We should recognise that it was under a business-as-normal system that this situation occurred in the first place.  It was no ‘man from mars’ who arrived bringing this, it was people and countries practicing ‘business as normal’ with the same aims of trying to make a living or a dollar, that created the conditions.  It was ‘business as normal’ travelling around the world that spread the virus. And it is business as normal that has made us so vulnerable to the effects of the pandemic.

A More Beautiful World.

Like Charles Eisentein, many people have been espousing the values of creating a more beautiful world.  Large international grass-roots organisations like Local Futures with their network of like-minded people all around the world have been working on this for many years.  Locally, our own organisation the Far North Resilient Communities Charitable Trust, was established in 2015 for exactly this purpose.

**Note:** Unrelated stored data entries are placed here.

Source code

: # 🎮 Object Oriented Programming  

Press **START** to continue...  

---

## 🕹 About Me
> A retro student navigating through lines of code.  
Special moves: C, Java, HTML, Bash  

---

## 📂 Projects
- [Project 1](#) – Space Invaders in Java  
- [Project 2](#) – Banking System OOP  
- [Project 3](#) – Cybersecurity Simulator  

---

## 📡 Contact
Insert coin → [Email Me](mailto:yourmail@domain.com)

These organisations are not alone in maintaining that it is possible to get off the treadmill of work-work-work, and spend-spend-spend. To earn more money in order to accumulate more useless crap only to send it to ever-growing landfills whilst pretending to recycle. To earn more money to pay the growing grocery bill to feed your family. To earn more money to pay for childcare because you are too busy to look after your children, or to pay for elder-care because you don’t have the time to visit your elderly.

A more beautiful world is one that appreciates the small local grower providing healthy pesticide-free foods.  It appreciates the local craftspeople who make special items that last far longer than the cheap plastic crap we buy.  It appreciates a juicy peach in season because we have not eaten tasteless imported peaches right through the off-season.  It appreciates a calming walk in the forest and a paddle in clean rivers.  It appreciates those things that makes life worthwhile.

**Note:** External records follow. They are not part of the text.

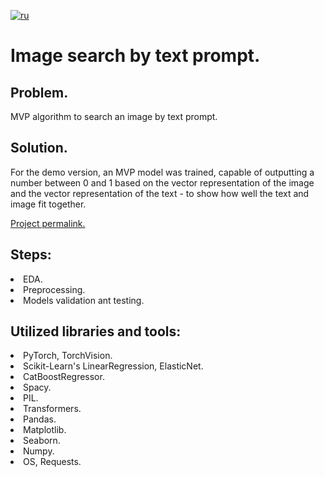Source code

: [![ru](https://img.shields.io/badge/lang-ru-red.svg)](README.md)

# Image search by text prompt. 

## Problem.
MVP algorithm to search an image by text prompt.
## Solution.
For the demo version, an MVP model was trained, capable of outputting a number between 0 and 1 based on the vector representation of the image and the vector representation of the text - to show how well the text and image fit together.

[Project permalink.](https://github.com/mrBrain101/Yandex_Practicum_projects/blob/8464bd0b4e419bac97d342b8dbf2d90646ce9f6a/CV_NLP_Prompt_image_matching/Ya_Practicum_CV_NLP_prompt_image_search_distr_RUS.ipynb)

## Steps:
<li>EDA. 
<li>Preprocessing. 
<li>Models validation ant testing.
  
## Utilized libraries and tools:
<li>PyTorch, TorchVision.
<li>Scikit-Learn's LinearRegression, ElasticNet. 
<li>CatBoostRegressor.
<li>Spacy.
<li>PIL.
<li>Transformers.
<li>Pandas. 
<li>Matplotlib. 
<li>Seaborn. 
<li>Numpy. 
<li>OS, Requests.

What will the future look like?

This lockdown has put a halt to the work-work-work lifestyle and given us a chance to question ourselves, “are we on the right track here?”.  For many that answer is NO; but how will we act?

We could just look back on this period, view it as a ‘minor blip’, and thank our stars that we got through it.  We could say ‘well that was interesting, parts of it I enjoyed, but now I must get on and pay the bills that have accumulated’. We could slip back onto the faster and faster treadmill, a slave to supporting the mighty measure of GDP, a quest to continually find more and more things to monetise and drag onto the treadmill.  If we do this, we will slip back into ‘business-as-normal’, back onto that faster and faster treadmill.

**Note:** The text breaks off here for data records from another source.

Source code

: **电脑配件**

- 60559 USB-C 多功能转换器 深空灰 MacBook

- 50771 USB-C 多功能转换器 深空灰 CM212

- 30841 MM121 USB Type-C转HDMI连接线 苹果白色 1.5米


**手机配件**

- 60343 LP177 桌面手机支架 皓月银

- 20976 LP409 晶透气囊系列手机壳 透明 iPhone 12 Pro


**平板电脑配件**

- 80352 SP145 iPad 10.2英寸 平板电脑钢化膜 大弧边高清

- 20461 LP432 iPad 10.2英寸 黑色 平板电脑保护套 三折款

We could just accept that the government knows best how to look after us, accept increasing regulation, and slip back into the mutterings behind our teacups, behind our beers, across the fence, decrying the way society has become. This is the way our governments would want us to react, it creates less of a problem, needs less critical thought (my god don’t they have enough to consider already!) and means less of a shakeup of society. If we do this, we will face increasing regulation, more control and far less freedom.

Or we could decide that we do know that a more beautiful world is possible, and what’s more, now we have had a taste of it, we have no wish to lose it.

If we want this more beautiful world, then we MUST act.  We must all work together; make sure we purchase locally, support the small local growers, embrace the diversity of our communities and make sure we join in, look at better models for housing, learn new skills like gardening and keeping chickens, stop to chat to our neighbours, and make sure we look after our planet, the only one we have.